**Provided material**
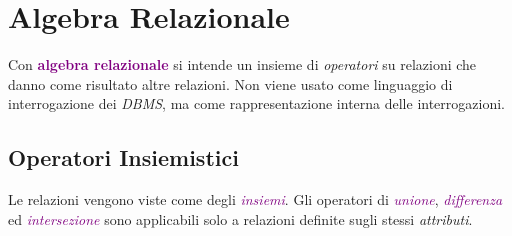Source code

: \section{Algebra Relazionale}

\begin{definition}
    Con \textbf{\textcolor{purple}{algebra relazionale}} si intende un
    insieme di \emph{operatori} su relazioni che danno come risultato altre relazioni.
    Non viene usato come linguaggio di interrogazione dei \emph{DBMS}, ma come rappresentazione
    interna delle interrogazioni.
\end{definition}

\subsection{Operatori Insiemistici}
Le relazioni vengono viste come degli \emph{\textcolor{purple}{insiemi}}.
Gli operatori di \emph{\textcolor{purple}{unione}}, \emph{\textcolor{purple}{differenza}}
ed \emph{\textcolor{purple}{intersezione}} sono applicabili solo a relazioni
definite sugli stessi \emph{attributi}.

--

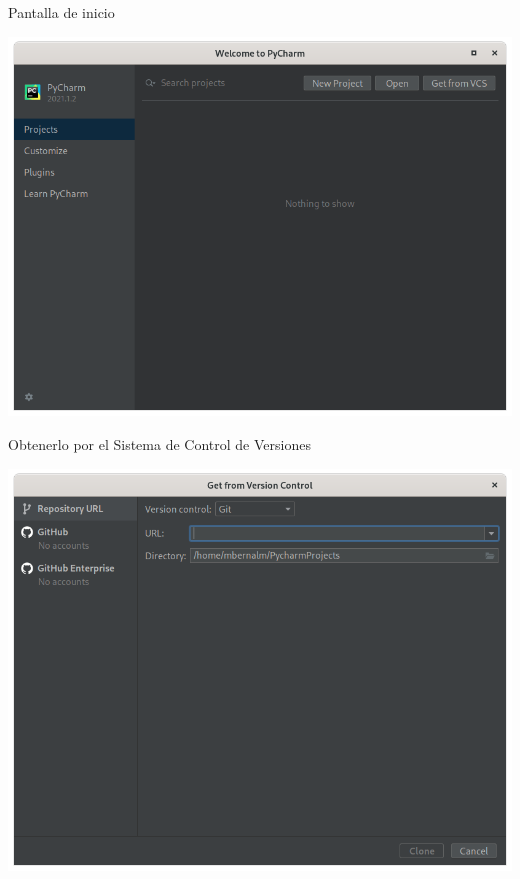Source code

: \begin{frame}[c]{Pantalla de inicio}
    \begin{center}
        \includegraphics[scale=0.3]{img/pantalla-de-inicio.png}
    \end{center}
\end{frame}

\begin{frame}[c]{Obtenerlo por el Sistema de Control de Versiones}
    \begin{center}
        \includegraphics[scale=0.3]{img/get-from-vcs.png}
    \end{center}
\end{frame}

--

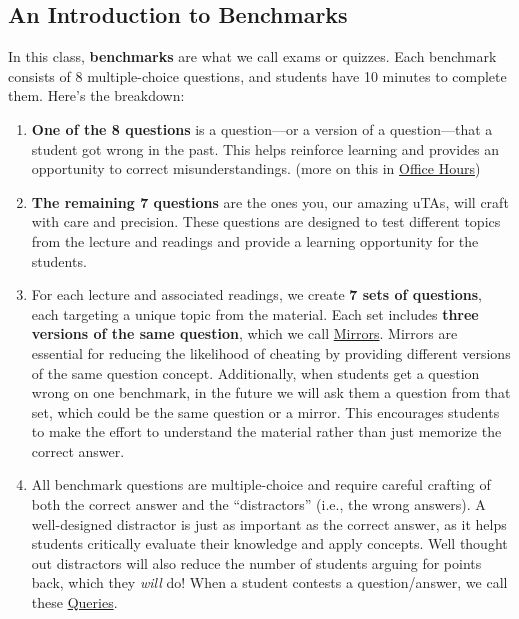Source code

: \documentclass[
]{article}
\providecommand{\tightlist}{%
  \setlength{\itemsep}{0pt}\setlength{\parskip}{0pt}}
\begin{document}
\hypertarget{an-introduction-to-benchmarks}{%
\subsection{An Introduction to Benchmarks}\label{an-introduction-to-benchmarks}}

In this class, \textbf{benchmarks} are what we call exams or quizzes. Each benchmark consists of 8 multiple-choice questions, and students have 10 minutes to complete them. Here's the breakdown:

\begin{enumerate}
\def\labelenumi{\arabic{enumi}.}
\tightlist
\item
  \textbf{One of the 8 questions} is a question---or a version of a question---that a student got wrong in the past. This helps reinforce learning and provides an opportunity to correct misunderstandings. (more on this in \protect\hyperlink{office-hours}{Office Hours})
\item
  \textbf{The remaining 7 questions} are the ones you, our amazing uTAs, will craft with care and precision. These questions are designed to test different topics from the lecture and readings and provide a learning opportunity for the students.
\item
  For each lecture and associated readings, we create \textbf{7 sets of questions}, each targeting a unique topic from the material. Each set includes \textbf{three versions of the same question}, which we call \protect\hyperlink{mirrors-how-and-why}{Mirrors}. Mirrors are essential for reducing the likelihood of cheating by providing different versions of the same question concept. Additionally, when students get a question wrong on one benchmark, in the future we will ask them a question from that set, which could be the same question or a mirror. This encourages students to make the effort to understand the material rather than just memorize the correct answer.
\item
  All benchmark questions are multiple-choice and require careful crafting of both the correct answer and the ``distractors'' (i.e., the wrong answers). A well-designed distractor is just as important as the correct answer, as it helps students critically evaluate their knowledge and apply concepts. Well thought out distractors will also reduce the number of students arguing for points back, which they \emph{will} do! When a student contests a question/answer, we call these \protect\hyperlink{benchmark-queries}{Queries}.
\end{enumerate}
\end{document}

**Exercise directions**
Take the lines above from the one containing "Gli operatori di" down to the one containing "definite sugli stessi", and transcribe them exactly, both ends included.

**Task result**
Gli operatori di \emph{\textcolor{purple}{unione}}, \emph{\textcolor{purple}{differenza}}
ed \emph{\textcolor{purple}{intersezione}} sono applicabili solo a relazioni
definite sugli stessi \emph{attributi}.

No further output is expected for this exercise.